Write again exactly the lines in the listing below, starting at the line with "Placing an upper" and ending at the line with "contracted. For example, by writing", both included. Pictures are not copied.
··· Exercise material
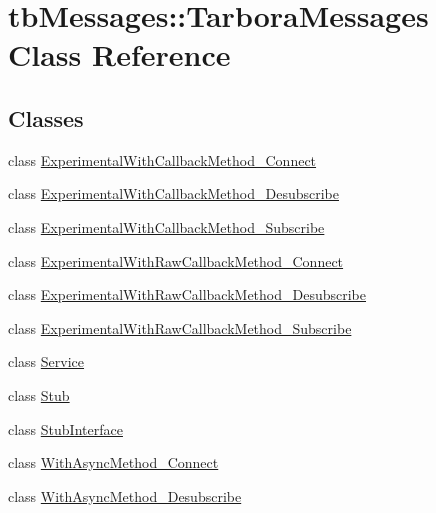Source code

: \hypertarget{classtbMessages_1_1TarboraMessages}{}\section{tb\+Messages\+:\+:Tarbora\+Messages Class Reference}
\label{classtbMessages_1_1TarboraMessages}
\subsection*{Classes}
\begin{DoxyCompactItemize}
\item 
class \hyperlink{classtbMessages_1_1TarboraMessages_1_1ExperimentalWithCallbackMethod__Connect}{Experimental\+With\+Callback\+Method\+\_\+\+Connect}
\item 
class \hyperlink{classtbMessages_1_1TarboraMessages_1_1ExperimentalWithCallbackMethod__Desubscribe}{Experimental\+With\+Callback\+Method\+\_\+\+Desubscribe}
\item 
class \hyperlink{classtbMessages_1_1TarboraMessages_1_1ExperimentalWithCallbackMethod__Subscribe}{Experimental\+With\+Callback\+Method\+\_\+\+Subscribe}
\item 
class \hyperlink{classtbMessages_1_1TarboraMessages_1_1ExperimentalWithRawCallbackMethod__Connect}{Experimental\+With\+Raw\+Callback\+Method\+\_\+\+Connect}
\item 
class \hyperlink{classtbMessages_1_1TarboraMessages_1_1ExperimentalWithRawCallbackMethod__Desubscribe}{Experimental\+With\+Raw\+Callback\+Method\+\_\+\+Desubscribe}
\item 
class \hyperlink{classtbMessages_1_1TarboraMessages_1_1ExperimentalWithRawCallbackMethod__Subscribe}{Experimental\+With\+Raw\+Callback\+Method\+\_\+\+Subscribe}
\item 
class \hyperlink{classtbMessages_1_1TarboraMessages_1_1Service}{Service}
\item 
class \hyperlink{classtbMessages_1_1TarboraMessages_1_1Stub}{Stub}
\item 
class \hyperlink{classtbMessages_1_1TarboraMessages_1_1StubInterface}{Stub\+Interface}
\item 
class \hyperlink{classtbMessages_1_1TarboraMessages_1_1WithAsyncMethod__Connect}{With\+Async\+Method\+\_\+\+Connect}
\item 
class \hyperlink{classtbMessages_1_1TarboraMessages_1_1WithAsyncMethod__Desubscribe}{With\+Async\+Method\+\_\+\+Desubscribe}
\item 

\end{DoxyCompactItemize}

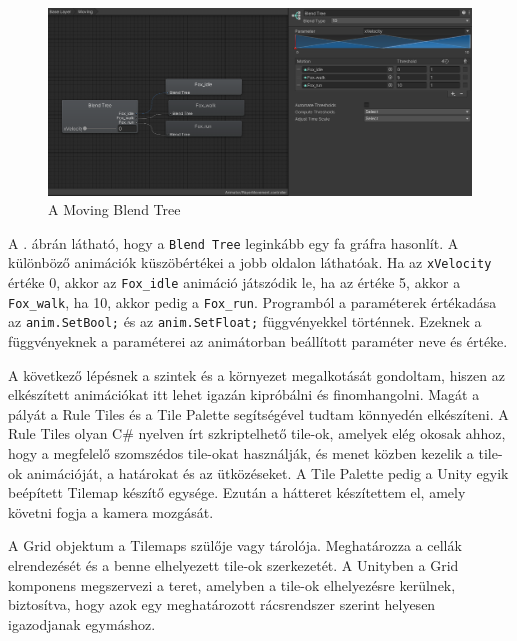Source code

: \begin{figure}[ht]
\centering
\includegraphics[scale = 0.45]{images/blendtree.png}
\caption{A Moving Blend Tree}
\label{fig:blendtree}
\end{figure}

A . ábrán látható, hogy a \texttt{Blend Tree} leginkább egy fa gráfra hasonlít. A különböző animációk küszöbértékei a jobb oldalon láthatóak. Ha az \texttt{xVelocity} értéke 0, akkor az \texttt{Fox\_idle} animáció játszódik le, ha az értéke 5, akkor a \texttt{Fox\_walk}, ha 10, akkor pedig a \texttt{Fox\_run}. Programból a paraméterek értékadása az \texttt{anim.SetBool;} és az \texttt{anim.SetFloat;} függvényekkel történnek. Ezeknek a függvényeknek a paraméterei az animátorban beállított paraméter neve és értéke.


A következő lépésnek a szintek és a környezet megalkotását gondoltam, hiszen az elkészített animációkat itt lehet igazán kipróbálni és finomhangolni. Magát a pályát a Rule Tiles és a Tile Palette segítségével tudtam könnyedén elkészíteni. A Rule Tiles olyan C\# nyelven írt szkriptelhető tile-ok, amelyek elég okosak ahhoz, hogy a megfelelő szomszédos tile-okat használják, és menet közben kezelik a tile-ok animációját, a határokat és az ütközéseket. A Tile Palette pedig a Unity egyik beépített Tilemap készítő egysége. Ezután a hátteret készítettem el, amely követni fogja a kamera mozgását.


A Grid objektum a Tilemaps szülője vagy tárolója. Meghatározza a cellák elrendezését és a benne elhelyezett tile-ok szerkezetét. A Unityben a Grid komponens megszervezi a teret, amelyben a tile-ok elhelyezésre kerülnek, biztosítva, hogy azok egy meghatározott rácsrendszer szerint helyesen igazodjanak egymáshoz. \cite{unitytilemap}

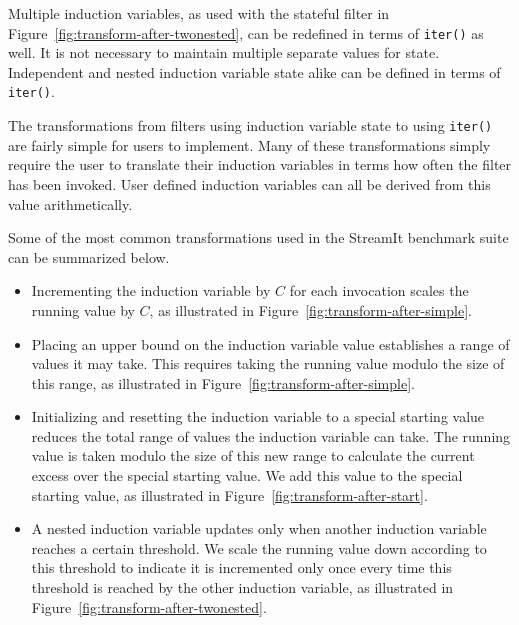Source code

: Multiple induction variables, as used with the stateful filter in Figure~\ref{fig:transform-after-twonested}, can be redefined in terms of {\tt iter()} as well.  It is not necessary to maintain multiple separate values for state.  Independent and nested induction variable state alike can be defined in terms of {\tt iter()}.

The transformations from filters using induction variable state to using {\tt iter()} are fairly simple for users to implement.  Many of these transformations simply require the user to translate their induction variables in terms how often the filter has been invoked.  User defined induction variables can all be derived from this value arithmetically.  

Some of the most common transformations used in the StreamIt benchmark suite can be summarized below.  
\begin{itemize}
\item Incrementing the induction variable by $C$ for each invocation scales the running value by $C$, as illustrated in Figure~\ref{fig:transform-after-simple}.

\item Placing an upper bound on the induction variable value establishes a range of values it may take.  This requires taking the running value modulo the size of this range, as illustrated in Figure~\ref{fig:transform-after-simple}.

\item Initializing and resetting the induction variable to a special starting value reduces the total range of values the induction variable can take.  The running value is taken modulo the size of this new range to calculate the current excess over the special starting value.  We add this value to the special starting value, as illustrated in Figure~\ref{fig:transform-after-start}.

\item A nested induction variable updates only when another induction variable reaches a certain threshold.  We scale the running value down according to this threshold to indicate it is incremented only once every time this threshold is reached by the other induction variable, as illustrated in Figure~\ref{fig:transform-after-twonested}.
\end{itemize}

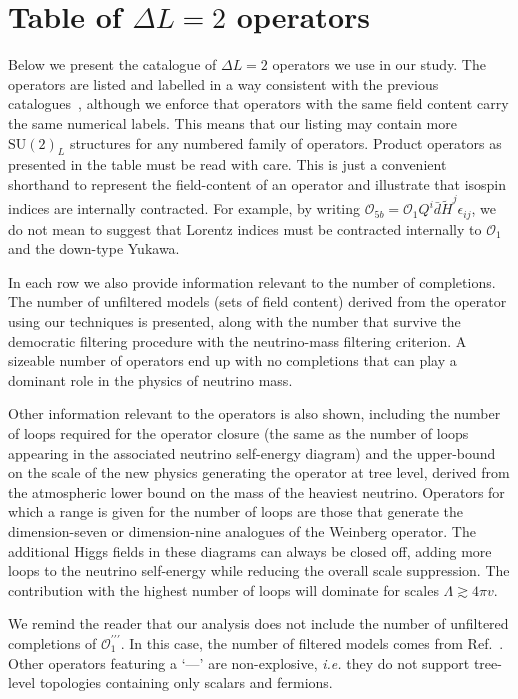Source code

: 
\chapter{Table of $\Delta L = 2$ operators}
\label{chapter:operator-table}

Below we present the catalogue of $\Delta L = 2$ operators we use in our study.
The operators are listed and labelled in a way consistent with the previous
catalogues~\cite{Babu:2001ex,deGouvea:2007qla}, although we enforce that
operators with the same field content carry the same numerical labels. This
means that our listing may contain more $\mathrm{SU}(2)_{L}$ structures for any
numbered family of operators. Product operators as presented in the table must
be read with care. This is just a convenient shorthand to represent the
field-content of an operator and illustrate that isospin indices are internally
contracted. For example, by writing
$\mathcal{O}_{5b} = \mathcal{O}_{1} Q^{i} \bar{d} \tilde{H}^{j} \epsilon_{ij}$,
we do not mean to suggest that Lorentz indices must be contracted internally to
$\mathcal{O}_{1}$ and the down-type Yukawa.

In each row we also provide information relevant to the number of completions.
The number of unfiltered models (sets of field content) derived from the
operator using our techniques is presented, along with the number that survive
the democratic filtering procedure with the neutrino-mass filtering criterion. A
sizeable number of operators end up with no completions that can play a dominant
role in the physics of neutrino mass.

Other information relevant to the operators is also shown, including the number
of loops required for the operator closure (the same as the number of loops
appearing in the associated neutrino self-energy diagram) and the upper-bound on
the scale of the new physics generating the operator at tree level, derived from
the atmospheric lower bound on the mass of the heaviest neutrino. Operators for
which a range is given for the number of loops are those that generate the
dimension-seven or dimension-nine analogues of the Weinberg operator. The
additional Higgs fields in these diagrams can always be closed off, adding more
loops to the neutrino self-energy while reducing the overall scale suppression.
The contribution with the highest number of loops will dominate for scales
$\Lambda \gtrsim 4\pi v$.

We remind the reader that our analysis does not include the number of unfiltered
completions of $\mathcal{O}_{1}^{\prime\prime\prime}$. In this case, the number
of filtered models comes from Ref.~\cite{Anamiati:2018cuq}. Other operators
featuring a `---' are non-explosive, \textit{i.e.} they do not support
tree-level topologies containing only scalars and fermions.

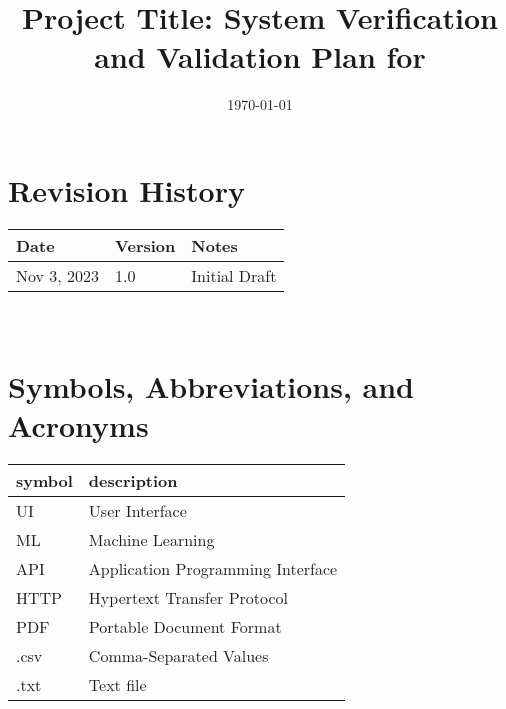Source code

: \documentclass[12pt, titlepage]{article}
\begin{document}
\title{Project Title: System Verification and Validation Plan for \progname{}} 
\author{\authname}
\date{\today}
	
\maketitle


\section*{Revision History}

\begin{tabularx}{\textwidth}{p{3cm}p{2cm}X}
\toprule {\bf Date} & {\bf Version} & {\bf Notes}\\
\midrule
Nov 3, 2023 & 1.0 & Initial Draft\\
\bottomrule
\end{tabularx}

~\\

\newpage

\tableofcontents

\listoftables


\newpage

\section{Symbols, Abbreviations, and Acronyms}

\renewcommand{\arraystretch}{1.2}
\begin{tabular}{l l} 
  \toprule		
  \textbf{symbol} & \textbf{description}\\
  \midrule 
      UI & User Interface \\
      ML & Machine Learning\\
      API & Application Programming Interface\\
      HTTP & Hypertext Transfer Protocol\\
      PDF & Portable Document Format\\
      .csv & Comma-Separated Values \\
      .txt & Text file\\
  \bottomrule
  
\end{tabular}\\


\newpage

\end{document}
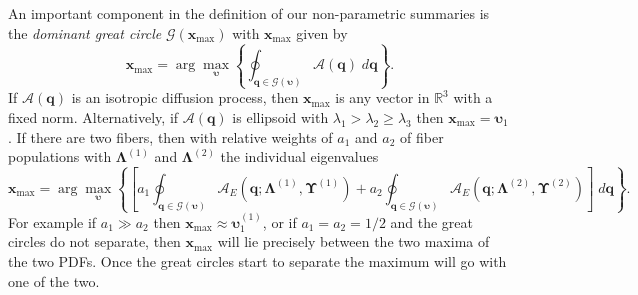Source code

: \documentclass[dvips,aoas,preprint]{imsart}
\numberwithin{equation}{section}
\theoremstyle{plain}
\newcommand{\q}{\mathbf{q}}
\newcommand{\bu}{\bs{\upsilon}}
\newcommand{\x}{\mathbf{x}}
\newcommand{\cA}{\mathcal{A}}
\newcommand{\cG}{\mathcal{G}}
\newcommand{\bs}[1]{\boldsymbol{#1}}
\begin{document}
An important component in the definition of our non-parametric
summaries is the {\em dominant great circle} $\cG(\x_\text{max})$ with
$\x_\text{max}$ given by
\begin{equation}
  \x_\text{max}=\arg \max_{\bu}\left\{ \oint_{\q\in\cG(\bu)}
  {\cA}\left(\q\right)\;d\q \right\}.
\end{equation}
If ${\cA}\left(\q\right)$ is an isotropic diffusion process, then
$\x_\text{max}$ is any vector in ${\mathbb{R}}^3$ with a fixed norm.
Alternatively, if ${\cA}\left(\q\right)$ is ellipsoid with
$\lambda_1>\lambda_2\ge \lambda_3$ then $\x_\text{max}=\bu_1$.  If
there are two fibers, then with relative weights of $a_1$ and $a_2$ of
fiber populations with $\bs{\Lambda}^{(1)}$ and $\bs{\Lambda}^{(2)}$
the individual eigenvalues
{\tiny \begin{equation}
  \x_\text{max} = \arg \max_{\bu}\left\{\left[ a_1
    \oint_{\q\in\cG(\bu)}
    {\cA}_E\left(\q;\bs{\Lambda}^{(1)},\bs{\Upsilon}^{(1)}\right) + a_2
    \oint_{\q\in\cG(\bu)}
    {\cA}_E\left(\q;\bs{\Lambda}^{(2)},\bs{\Upsilon}^{(2)}\right)\right]\;d\q
    \right\}.
\end{equation}}
For example if $a_1\gg{a_2}$ then $\x_\text{max}\approx\bu_1^{(1)}$,
or if $a_1=a_2=1/2$ and the great circles do not separate, then
$\x_\text{max}$ will lie precisely between the two maxima of the two
PDFs.  Once the great circles start to separate the maximum will go
with one of the two.
\end{document}
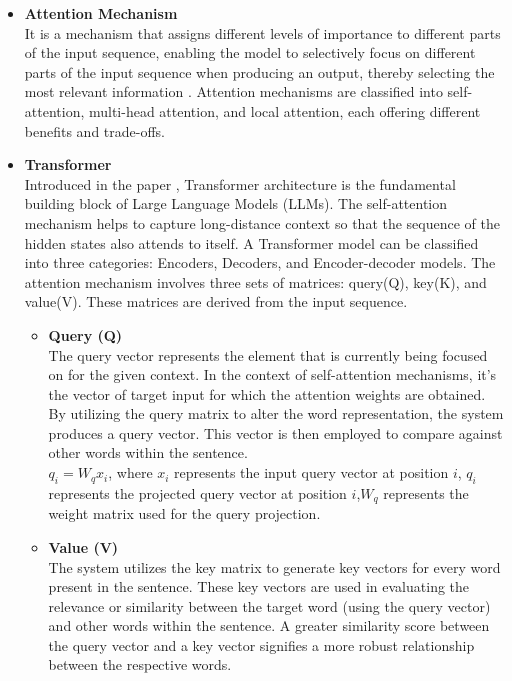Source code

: \documentclass[preprint,12pt]{elsarticle}
\begin{document}
\begin{itemize}
	\item \textbf{Attention Mechanism}\\
	It is a mechanism that assigns different levels of importance to different parts of the input sequence, enabling the model to selectively focus on different parts of the input sequence when producing an output, thereby selecting the most relevant information \cite{bahdanau2014neural}. Attention mechanisms are classified into self-attention, multi-head attention, and local attention, each offering different benefits and trade-offs.
	
	\item \textbf{Transformer}\\
	Introduced in the paper \cite{vaswani2017attention}, Transformer architecture is the fundamental building block of Large Language Models (LLMs). The self-attention mechanism helps to capture long-distance context so that the sequence of the hidden states also attends to itself. A Transformer model can be classified into three categories: Encoders, Decoders, and Encoder-decoder models\cite{sutskever2014sequence}. The attention mechanism involves three sets of matrices: query(Q), key(K), and value(V). These matrices are derived from the input sequence.
	\begin{itemize}
		\item \textbf{Query (Q)}\\
		The query vector represents the element that is currently being focused on for the given context. In the context of self-attention mechanisms, it’s the vector of target input for which the attention weights are obtained. By utilizing the query matrix to alter the word representation, the system produces a query vector. This vector is then employed to compare against other words within the sentence.\\
		$q_{i}=W_{q}x_{i}$,  where $x_{i}$ represents the input query vector at position $i$, $q_{i}$ represents the projected query vector at position $i$,$W_{q}$ represents the weight matrix used for the query projection.
		\item \textbf{Value (V)}\\
		The system utilizes the key matrix to generate key vectors for every word present in the sentence. These key vectors are used in evaluating the relevance or similarity between the target word (using the query vector) and other words within the sentence. A greater similarity score between the query vector and a key vector signifies a more robust relationship between the respective words.\\

\end{itemize}
\end{itemize}
\end{document}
······
**Solution below:**
\item Placing an upper bound on the induction variable value establishes a range of values it may take.  This requires taking the running value modulo the size of this range, as illustrated in Figure~\ref{fig:transform-after-simple}.

\item Initializing and resetting the induction variable to a special starting value reduces the total range of values the induction variable can take.  The running value is taken modulo the size of this new range to calculate the current excess over the special starting value.  We add this value to the special starting value, as illustrated in Figure~\ref{fig:transform-after-start}.

\item A nested induction variable updates only when another induction variable reaches a certain threshold.  We scale the running value down according to this threshold to indicate it is incremented only once every time this threshold is reached by the other induction variable, as illustrated in Figure~\ref{fig:transform-after-twonested}.
\end{itemize}

Source code

: 
\chapter{Table of $\Delta L = 2$ operators}
\label{chapter:operator-table}

Below we present the catalogue of $\Delta L = 2$ operators we use in our study.
The operators are listed and labelled in a way consistent with the previous
catalogues~\cite{Babu:2001ex,deGouvea:2007qla}, although we enforce that
operators with the same field content carry the same numerical labels. This
means that our listing may contain more $\mathrm{SU}(2)_{L}$ structures for any
numbered family of operators. Product operators as presented in the table must
be read with care. This is just a convenient shorthand to represent the
field-content of an operator and illustrate that isospin indices are internally
contracted. For example, by writing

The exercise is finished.